What should earn Scalia his place next to Roger Taney on the Supreme Court of Hell though is not just that Scalia did the bidding of the reactionary right his whole life.  It was that he did so under the cover of “principle,” although the principles he stated were nowhere near the votes he cast.

Supposedly an ardent defender of “originalism” and a strict reading of binding text, he cobbled together a rationalization of overturning decades of precedent to reach the conclusion that private use and possession of guns was protected by the Second Amendment, the only provision of the Constitution that in fact includes an express statement of the intent of its Framers (that “militia” thing).

He simply read that clause out of the provision.  However, doing so under his supposed principles of Constitutional construction would leave the Court with no ability to limit the rights of yahoos and sociopaths to bear any kind of “arms,” which then as now is defined as all sorts of weapons used by a military force.  The prospect of equipping the Republican faithful with machine guns, rocket-propelled grenades, tanks, and nuclear artillery was sufficiently daunting to Scalia and his majority so that they crafted a vague ad hoc right of government to regulate arms, presumably to the satisfaction of the National Rife Association.  The principle behind this was nowhere evident.

Nor was Heller an isolated stepchild on the waters of his jurisprudence.  Years earlier he concocted out of whole cloth a supposed immunity of states from liability for violating statutory rights of their citizens, notwithstanding the apparent decision by the Framers, who knew full well what sovereign immunity was, to leave such a clause out of the document to which Scalia professed such fealty.

He always sulked when called on Bush v.
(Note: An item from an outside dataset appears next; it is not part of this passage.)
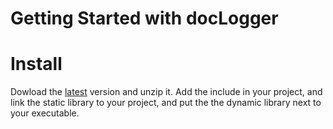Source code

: # Getting Started with docLogger

# Install

Dowload the [latest](https://github.com/RyuTatsukiSama/docLogger/releases) version and unzip it.
Add the include in your project, and link the static library to your project, and put the the dynamic library next to your executable.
Gore, perhaps because it remains the cuckoo that comes out of the clock, giving the lie to any effort to regard Scalia as a principled jurist.  The decision was nothing more than a naked two-step effort to undo an election and install a fellow Republican as President.  First, Scalia and four other Republicans invented a new equal protection right (to the detriment of the sovereign state of Florida) good for that election only.  Second, they implemented it so as to make it impossible for a fair recount to take place.

Scalia told critics of that decision to “get over it.”  As soon as the thousands of Americans and hundreds of thousands of Iraqis who died in the absurd war instigated by petitioner in the above-captioned cause rise from their graves for a weekend of duck hunting and a night at the opera, we sure will.

We'll leave Scalia's contempt for gay rights and the U.S. and international prohibition on torture to others.  You catch the drift.

In private life Scalia was supposedly an agreeable fellow.  The same is said of Donald Trump.  Who are we to suggest otherwise?  The only point to note is that neither were or are fit to hold a position of power in the Government of these United States.